Making Color Decisions
The brain processes different kinds of information in different parts. For example, color and shape are processed in the visual cortex, whereas color and meaning (i.e., an emotion) is processed by the temporal lobe. So when you see your favorite shirt on a site with a red background, your brain is going to process that information differently than if you saw it on a purple background.
The type of color you choose for your site can greatly impact how people perceive your product or service — but only if they notice it!
It’s important to remember that the right color palette is one that’s both aesthetically pleasing and also speaks to the brand’s personality. In addition, it should be easy for customers to navigate—so if you’re selling products that require a lot of explanation, then you’ll want to make sure that each product has enough white space so that customers can easily read the text.
Another factor to consider is that certain colors will appear differently when viewed on different devices—for example, bright reds may look brighter on an iPad than they do on a laptop screen.
So what are some good ways to choose a color palette? One way is by looking at other sites in your niche—if you’re selling women’s clothing and shoes, then take a look at similar sites! You can also use tools like Adobe Color CC or Color Palette Generator for ideas about which colors work well together. And don’t forget: there are no hard-and-fast rules when it comes to choosing colors—sometimes it just takes some experimentation.
If you’re making color decisions for an e-commerce site, it’s best to use color theory. Color theory is the study of how colors interact with each other. It’s useful for graphic design, interior design, and product design because it helps designers choose certain colors for their designs that will create a harmonious or striking effect.
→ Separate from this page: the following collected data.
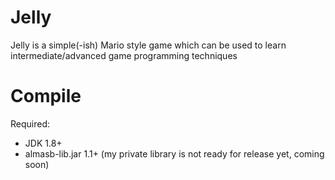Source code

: Jelly
=====

Jelly is a simple(-ish) Mario style game which can be used
to learn intermediate/advanced game programming techniques

Compile
=======

Required:
- JDK 1.8+
- almasb-lib.jar 1.1+ (my private library is not ready for release yet, coming soon)
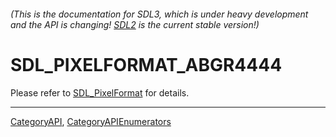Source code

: ###### (This is the documentation for SDL3, which is under heavy development and the API is changing! [SDL2](https://wiki.libsdl.org/SDL2/) is the current stable version!)
# SDL_PIXELFORMAT_ABGR4444

Please refer to [SDL_PixelFormat](SDL_PixelFormat) for details.

----
[CategoryAPI](CategoryAPI), [CategoryAPIEnumerators](CategoryAPIEnumerators)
For example, if you have a light blue background on your website and want to add some text in red on top of it, this could be visually distracting to your customers unless they’re using dark red text (which would blend into the background).
Colors directly influence our emotions and behavior—for example, studies have shown that people who wear red tend to perform better on tests than people wearing other colors like green or blue. You can also use these effects when choosing which products to sell based on their color schemes; many brands know what hues appeal most strongly to their target market so they’ll work out any kinks before launching new products into stores or online shopping carts!
If you haven’t figured it out by now, colors are important! It can be used to convey a message, make a design more appealing or memorable, and draw attention to certain elements of a design. So what colors should you use? Here are some guidelines:
Color psychology is an important part of color theory and can help you choose the right colors for your designs. Keep these four principles in mind when choosing colors
Contrast: If a dark object is among lighter objects on the page, it will stand out more than if it were surrounded by darker objects
Warm colors (reds, oranges) evoke feelings of warmth and passion; cool colors (blues, greens) evoke feelings of calmness and serenity
Warm colors advance toward us; cool colors recede away from us
Now that you know how to choose the right color for your e-commerce store, you can get started on making sure that it’s successful. The key here is to remember that there are no hard and fast rules when it comes to color psychology. You need to test out different shades before settling on one; a good way of doing this would be by creating a mockup of your site in Photoshop or Sketch (or whatever software you use) so that each option looks exactly like it would online.